- Task item -
The lines you return must be all those in the data that hold the string "Greeter".

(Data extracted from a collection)
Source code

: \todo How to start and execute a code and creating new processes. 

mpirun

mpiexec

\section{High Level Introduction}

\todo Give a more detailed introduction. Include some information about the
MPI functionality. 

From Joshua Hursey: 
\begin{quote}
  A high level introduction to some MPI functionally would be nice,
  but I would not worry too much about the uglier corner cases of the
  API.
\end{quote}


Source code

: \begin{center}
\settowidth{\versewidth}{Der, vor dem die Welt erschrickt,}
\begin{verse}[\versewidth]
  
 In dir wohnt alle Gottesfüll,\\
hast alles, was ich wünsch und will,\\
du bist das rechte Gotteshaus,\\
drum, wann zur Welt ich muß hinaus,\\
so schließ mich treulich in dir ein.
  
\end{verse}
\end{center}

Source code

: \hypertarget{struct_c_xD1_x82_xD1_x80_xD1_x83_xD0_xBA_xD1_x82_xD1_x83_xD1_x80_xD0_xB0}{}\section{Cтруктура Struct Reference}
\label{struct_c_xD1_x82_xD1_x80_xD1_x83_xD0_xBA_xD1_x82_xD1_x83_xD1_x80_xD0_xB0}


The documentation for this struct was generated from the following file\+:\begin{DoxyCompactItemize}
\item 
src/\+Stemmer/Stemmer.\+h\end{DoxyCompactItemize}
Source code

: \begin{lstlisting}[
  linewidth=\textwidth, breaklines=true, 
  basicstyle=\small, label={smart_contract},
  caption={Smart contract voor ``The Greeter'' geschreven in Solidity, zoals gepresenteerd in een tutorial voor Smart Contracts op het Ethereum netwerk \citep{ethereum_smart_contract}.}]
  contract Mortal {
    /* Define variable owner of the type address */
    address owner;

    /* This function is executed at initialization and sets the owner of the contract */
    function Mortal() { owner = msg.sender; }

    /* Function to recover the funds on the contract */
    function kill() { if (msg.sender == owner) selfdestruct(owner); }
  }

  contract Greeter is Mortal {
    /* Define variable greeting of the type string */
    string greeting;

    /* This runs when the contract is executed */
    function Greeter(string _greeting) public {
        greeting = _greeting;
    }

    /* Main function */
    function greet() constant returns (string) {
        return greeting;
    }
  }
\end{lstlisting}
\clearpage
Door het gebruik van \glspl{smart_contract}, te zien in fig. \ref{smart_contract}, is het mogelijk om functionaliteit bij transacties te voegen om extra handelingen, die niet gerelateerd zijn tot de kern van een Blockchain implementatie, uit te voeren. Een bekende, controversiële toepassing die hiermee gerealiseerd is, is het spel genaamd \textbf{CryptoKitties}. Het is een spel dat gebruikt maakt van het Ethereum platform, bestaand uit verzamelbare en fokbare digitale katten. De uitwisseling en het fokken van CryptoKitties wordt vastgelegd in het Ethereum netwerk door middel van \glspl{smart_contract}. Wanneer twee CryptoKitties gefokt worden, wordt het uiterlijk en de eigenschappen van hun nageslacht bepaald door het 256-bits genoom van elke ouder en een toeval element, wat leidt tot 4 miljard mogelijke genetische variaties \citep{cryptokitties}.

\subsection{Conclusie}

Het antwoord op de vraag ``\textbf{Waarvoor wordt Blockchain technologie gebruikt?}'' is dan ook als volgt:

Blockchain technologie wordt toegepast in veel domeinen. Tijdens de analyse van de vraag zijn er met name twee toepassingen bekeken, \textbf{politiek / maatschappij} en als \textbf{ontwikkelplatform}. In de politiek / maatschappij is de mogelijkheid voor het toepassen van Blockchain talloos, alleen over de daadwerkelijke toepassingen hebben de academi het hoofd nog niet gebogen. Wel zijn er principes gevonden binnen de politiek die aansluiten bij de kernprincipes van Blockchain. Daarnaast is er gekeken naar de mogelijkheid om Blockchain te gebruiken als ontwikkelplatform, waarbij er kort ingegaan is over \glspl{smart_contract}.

---

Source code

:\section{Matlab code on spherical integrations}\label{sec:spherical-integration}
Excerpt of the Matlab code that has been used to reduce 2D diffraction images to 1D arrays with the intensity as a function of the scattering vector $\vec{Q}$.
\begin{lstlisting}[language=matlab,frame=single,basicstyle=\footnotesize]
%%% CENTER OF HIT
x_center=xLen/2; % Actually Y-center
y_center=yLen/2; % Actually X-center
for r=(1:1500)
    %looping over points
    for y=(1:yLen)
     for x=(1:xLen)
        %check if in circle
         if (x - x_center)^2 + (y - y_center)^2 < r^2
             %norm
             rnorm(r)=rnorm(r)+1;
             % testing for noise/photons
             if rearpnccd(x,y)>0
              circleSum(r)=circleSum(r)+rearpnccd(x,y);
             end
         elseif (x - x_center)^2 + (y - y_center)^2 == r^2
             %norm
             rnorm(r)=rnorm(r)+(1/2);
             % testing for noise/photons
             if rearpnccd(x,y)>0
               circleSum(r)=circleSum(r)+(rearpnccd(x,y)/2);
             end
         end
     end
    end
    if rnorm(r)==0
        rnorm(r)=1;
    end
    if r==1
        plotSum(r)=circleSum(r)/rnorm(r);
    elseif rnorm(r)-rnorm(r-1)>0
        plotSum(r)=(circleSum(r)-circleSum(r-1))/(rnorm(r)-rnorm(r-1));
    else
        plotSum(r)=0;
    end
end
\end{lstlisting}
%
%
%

- Written solution -
  caption={Smart contract voor ``The Greeter'' geschreven in Solidity, zoals gepresenteerd in een tutorial voor Smart Contracts op het Ethereum netwerk \citep{ethereum_smart_contract}.}]
  contract Greeter is Mortal {
    function Greeter(string _greeting) public {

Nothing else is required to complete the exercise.